» Directions: Among the entries, which lines carry the string "different"? Copy every one.

[Rendered images with source text]
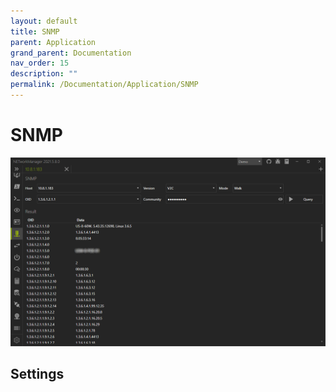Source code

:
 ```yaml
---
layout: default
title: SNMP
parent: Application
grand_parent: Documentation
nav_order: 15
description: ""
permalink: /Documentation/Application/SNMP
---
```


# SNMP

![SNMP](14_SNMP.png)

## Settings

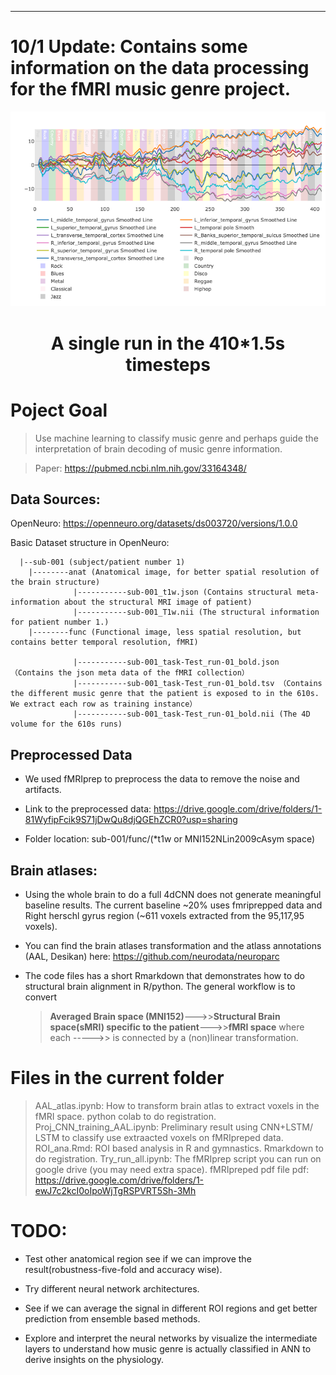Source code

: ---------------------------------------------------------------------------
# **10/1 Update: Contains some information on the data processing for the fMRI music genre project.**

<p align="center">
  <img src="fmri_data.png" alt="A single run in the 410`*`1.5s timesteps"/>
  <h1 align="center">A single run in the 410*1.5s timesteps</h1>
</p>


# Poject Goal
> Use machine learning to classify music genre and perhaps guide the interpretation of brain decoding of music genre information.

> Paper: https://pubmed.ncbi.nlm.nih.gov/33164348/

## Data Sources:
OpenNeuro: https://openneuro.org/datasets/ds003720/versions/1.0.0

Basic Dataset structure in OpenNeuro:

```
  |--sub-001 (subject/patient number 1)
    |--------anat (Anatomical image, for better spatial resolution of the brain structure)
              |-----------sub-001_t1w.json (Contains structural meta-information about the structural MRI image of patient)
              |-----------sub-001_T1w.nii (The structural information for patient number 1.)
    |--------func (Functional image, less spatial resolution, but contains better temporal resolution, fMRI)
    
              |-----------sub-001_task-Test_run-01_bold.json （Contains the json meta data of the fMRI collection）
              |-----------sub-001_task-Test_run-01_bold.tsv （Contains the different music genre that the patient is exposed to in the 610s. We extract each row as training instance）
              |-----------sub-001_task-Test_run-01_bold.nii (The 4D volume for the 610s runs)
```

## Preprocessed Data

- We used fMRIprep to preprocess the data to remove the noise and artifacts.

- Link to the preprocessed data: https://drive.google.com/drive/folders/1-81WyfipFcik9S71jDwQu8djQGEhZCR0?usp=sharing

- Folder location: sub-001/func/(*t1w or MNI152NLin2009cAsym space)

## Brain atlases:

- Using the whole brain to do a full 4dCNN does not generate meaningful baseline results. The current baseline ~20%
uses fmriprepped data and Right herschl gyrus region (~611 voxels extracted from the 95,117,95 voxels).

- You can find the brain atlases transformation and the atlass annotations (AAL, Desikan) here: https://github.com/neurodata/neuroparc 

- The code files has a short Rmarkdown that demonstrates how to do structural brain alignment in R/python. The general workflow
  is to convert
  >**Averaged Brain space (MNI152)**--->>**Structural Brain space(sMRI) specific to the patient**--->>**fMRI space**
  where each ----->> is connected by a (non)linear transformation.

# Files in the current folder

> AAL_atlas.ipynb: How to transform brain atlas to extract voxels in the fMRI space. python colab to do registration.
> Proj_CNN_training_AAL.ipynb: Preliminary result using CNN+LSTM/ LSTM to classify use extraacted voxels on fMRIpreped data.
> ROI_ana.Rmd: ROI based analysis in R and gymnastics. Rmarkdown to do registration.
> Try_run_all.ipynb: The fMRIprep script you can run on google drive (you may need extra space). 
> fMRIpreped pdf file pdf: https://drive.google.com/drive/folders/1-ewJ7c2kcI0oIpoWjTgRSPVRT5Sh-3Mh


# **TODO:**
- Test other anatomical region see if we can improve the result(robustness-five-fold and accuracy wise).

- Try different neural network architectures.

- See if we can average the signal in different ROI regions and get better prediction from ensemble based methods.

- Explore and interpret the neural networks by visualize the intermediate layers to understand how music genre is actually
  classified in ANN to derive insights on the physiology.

» Result below:
              |-----------sub-001_task-Test_run-01_bold.tsv （Contains the different music genre that the patient is exposed to in the 610s. We extract each row as training instance）
- Try different neural network architectures.
- See if we can average the signal in different ROI regions and get better prediction from ensemble based methods.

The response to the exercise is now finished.